If I may be so bold as to nudge the conversation a bit in this direction…

I think the intent of the shuffling memberships is very important to drill down and get clarity & consensus on. This sounds like a tautology so allow me to explain.

At DFINITY, I have been very fortunate to work with world-class cryptographers (not my field of expertise)… and one of the results of this interaction is that for a while we were talking with a different mental model. The main mental model is that cryptographers speak
in “attacks” and “breaking X.”

To satirize, a common conversation with cryptographer can go like this:

Example: 1
Diego: "Is protocol X secure?

Cryptographer: “No, there is a paper that shows that if someone does {{describes the world’s most complicated attack}} then the protocol is broken. So it is considered Broken.

Diego: “Oh”

Example: 2

Diego: “Is protocol Y secure?

Cryptographer: “All I know is that there is no known attack to break it that is easier than brute force over 20 years

Diego: “Is that the crypto version of YES?”

Why it matters in this case

It matters because one motivation Jan, @Manu , and I had for creating this thread is that we realized that (being intellectually honest) we were not sure what the attack node shuffling was addressing. This could very well be we have not been paying close enough attention to the community (which we want to recifty) and it’s obvious to other folks, but it was not to us.

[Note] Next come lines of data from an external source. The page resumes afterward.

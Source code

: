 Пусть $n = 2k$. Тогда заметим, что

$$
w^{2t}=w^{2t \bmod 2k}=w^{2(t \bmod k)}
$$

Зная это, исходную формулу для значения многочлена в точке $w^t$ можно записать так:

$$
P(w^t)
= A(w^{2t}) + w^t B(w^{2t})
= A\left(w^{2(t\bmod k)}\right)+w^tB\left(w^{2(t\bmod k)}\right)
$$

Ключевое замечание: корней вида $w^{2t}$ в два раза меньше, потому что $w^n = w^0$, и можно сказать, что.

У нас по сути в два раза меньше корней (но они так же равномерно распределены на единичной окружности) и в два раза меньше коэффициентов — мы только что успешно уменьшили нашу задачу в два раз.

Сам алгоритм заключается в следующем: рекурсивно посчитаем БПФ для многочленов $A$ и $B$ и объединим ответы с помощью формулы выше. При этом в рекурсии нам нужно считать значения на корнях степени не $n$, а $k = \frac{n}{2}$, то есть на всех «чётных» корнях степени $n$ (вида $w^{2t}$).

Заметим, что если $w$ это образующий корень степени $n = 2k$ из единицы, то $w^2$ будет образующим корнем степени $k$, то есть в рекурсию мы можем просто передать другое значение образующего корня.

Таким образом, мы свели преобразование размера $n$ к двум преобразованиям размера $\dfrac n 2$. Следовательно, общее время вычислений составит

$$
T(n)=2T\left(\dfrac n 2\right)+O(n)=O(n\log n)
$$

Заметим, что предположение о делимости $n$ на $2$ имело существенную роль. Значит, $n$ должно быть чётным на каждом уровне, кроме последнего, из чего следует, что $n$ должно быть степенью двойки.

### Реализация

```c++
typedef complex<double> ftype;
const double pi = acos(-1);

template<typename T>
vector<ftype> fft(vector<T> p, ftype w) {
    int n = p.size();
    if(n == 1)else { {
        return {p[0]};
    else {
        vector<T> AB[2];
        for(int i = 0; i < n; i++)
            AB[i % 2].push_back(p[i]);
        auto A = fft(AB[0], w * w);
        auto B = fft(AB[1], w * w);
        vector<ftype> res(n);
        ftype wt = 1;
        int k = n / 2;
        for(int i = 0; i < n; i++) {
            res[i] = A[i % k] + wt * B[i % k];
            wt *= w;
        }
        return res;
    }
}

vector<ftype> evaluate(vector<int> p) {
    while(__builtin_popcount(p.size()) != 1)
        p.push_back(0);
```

Allow me to present some possible candidates of what we thought we heard:

  1. The attack is that someone wants to tamper with canister X.
  • The idea that node shuffling will make it harder to tamper with canister X by having nodes collude. In this case, if canister X llves in a subnet Y with 7 node providers (but the IC has 100 node providers), then making a conspiracy among the 7 node providers is harder than making a conspiracy among 100 node providers. This is a reasonable take. The next follow-up would be: if this is the goal, why don’t we move the canister around instead of the nodes? Not saying this is easier than node membership, but it shows how we were not sure of the attack being mitigated. If the attack were clear, different creative solutions could be presented.

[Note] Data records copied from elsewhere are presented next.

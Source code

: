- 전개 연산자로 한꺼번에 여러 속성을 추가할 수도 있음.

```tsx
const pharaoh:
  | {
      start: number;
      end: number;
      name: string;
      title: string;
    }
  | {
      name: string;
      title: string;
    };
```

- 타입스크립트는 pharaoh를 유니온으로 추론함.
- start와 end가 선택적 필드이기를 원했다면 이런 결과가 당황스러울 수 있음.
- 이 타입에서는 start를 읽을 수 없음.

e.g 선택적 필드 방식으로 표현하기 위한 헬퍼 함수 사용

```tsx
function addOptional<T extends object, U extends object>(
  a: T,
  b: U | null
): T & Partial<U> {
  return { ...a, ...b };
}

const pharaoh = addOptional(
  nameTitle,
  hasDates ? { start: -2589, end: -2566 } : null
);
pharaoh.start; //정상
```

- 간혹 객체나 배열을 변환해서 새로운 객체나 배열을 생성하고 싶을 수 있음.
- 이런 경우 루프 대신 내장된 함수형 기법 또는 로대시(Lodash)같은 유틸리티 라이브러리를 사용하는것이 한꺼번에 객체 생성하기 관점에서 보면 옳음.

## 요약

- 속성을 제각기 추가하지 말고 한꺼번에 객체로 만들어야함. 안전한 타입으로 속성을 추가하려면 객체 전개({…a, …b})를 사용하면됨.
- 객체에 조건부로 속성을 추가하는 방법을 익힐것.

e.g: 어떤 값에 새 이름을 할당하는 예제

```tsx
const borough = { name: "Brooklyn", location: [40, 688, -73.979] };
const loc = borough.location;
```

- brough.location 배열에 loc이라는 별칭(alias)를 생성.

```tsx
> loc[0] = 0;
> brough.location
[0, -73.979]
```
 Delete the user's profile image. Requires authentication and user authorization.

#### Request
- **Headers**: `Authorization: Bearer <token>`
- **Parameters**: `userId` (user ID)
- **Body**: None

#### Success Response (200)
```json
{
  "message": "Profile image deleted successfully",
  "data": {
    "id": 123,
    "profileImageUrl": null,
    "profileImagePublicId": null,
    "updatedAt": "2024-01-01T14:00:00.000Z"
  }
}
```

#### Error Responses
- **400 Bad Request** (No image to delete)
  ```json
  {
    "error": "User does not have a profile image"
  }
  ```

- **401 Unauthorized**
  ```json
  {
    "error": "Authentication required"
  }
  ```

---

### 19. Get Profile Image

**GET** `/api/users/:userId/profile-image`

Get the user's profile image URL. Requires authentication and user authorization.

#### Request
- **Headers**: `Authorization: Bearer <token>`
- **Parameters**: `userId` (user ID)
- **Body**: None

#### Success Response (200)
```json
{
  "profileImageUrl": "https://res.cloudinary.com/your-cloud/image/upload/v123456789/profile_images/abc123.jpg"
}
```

2. The attack vector is to corrupt subnet Y.

  • In this case, shuffling canisters does not help, it is about corrupting a particular subnet. Then the question I had was this (I admit my thinking is primitive here): If we assume that 1/3 of the nodes in a subnet are malicious… and node memberships are being shuffled constantly, then won’t subnet Y eventually end up with a supermajority of malicious nodes? Could shuffling produce a situation where some subnets have 0 malicious nodes and some subnets have 2/3 malicious… and by the law of probability, eventually end up corrupting subnet Y.

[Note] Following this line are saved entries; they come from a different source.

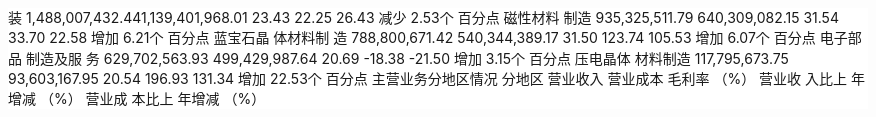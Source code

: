 装
1,488,007,432.441,139,401,968.01
23.43
22.25
26.43
减少
2.53个
百分点
磁性材料
制造
935,325,511.79
640,309,082.15
31.54
33.70
22.58
增加
6.21个
百分点
蓝宝石晶
体材料制
造
788,800,671.42
540,344,389.17
31.50
123.74
105.53
增加
6.07个
百分点
电子部品
制造及服
务
629,702,563.93
499,429,987.64
20.69
-18.38
-21.50
增加
3.15个
百分点
压电晶体
材料制造
117,795,673.75
93,603,167.95
20.54
196.93
131.34
增加
22.53个
百分点
主营业务分地区情况
分地区
营业收入
营业成本
毛利率
（%）
营业收
入比上
年增减
（%）
营业成
本比上
年增减
（%）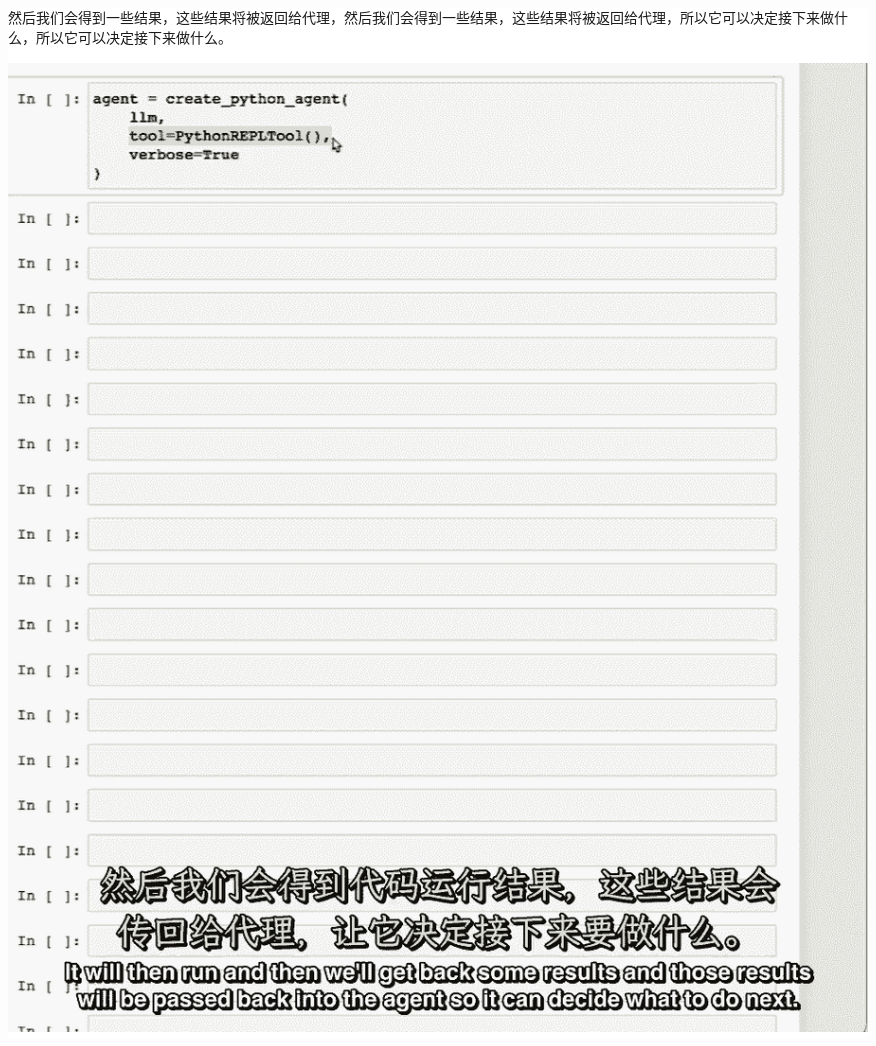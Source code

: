 然后我们会得到一些结果，这些结果将被返回给代理，然后我们会得到一些结果，这些结果将被返回给代理，所以它可以决定接下来做什么，所以它可以决定接下来做什么。



![](img/3ff7beb031a24989fc152622b2092ecc_66.png)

3. The concern is less “an attack” and more a concern about the number of nodes in most subnets. The goal is to increase resilience.

  • In this case, node shuffling is seen as a way to boost the nodes that need to agree. If this is the case, is node membership a quicker solution to increasing the node count by tapping all of the node providers in the IC?

4. All of the above!

  • Very possible it is all of the above. This is why we started the thread: Honest recognition we did not know the attacks to address. If we knew, then we could see if there are easier ways to address them… or inversely, it could be there may already be easier attack vectors that need to be prioritized higher. We were not sure, to be honest.

Hope that makes sense!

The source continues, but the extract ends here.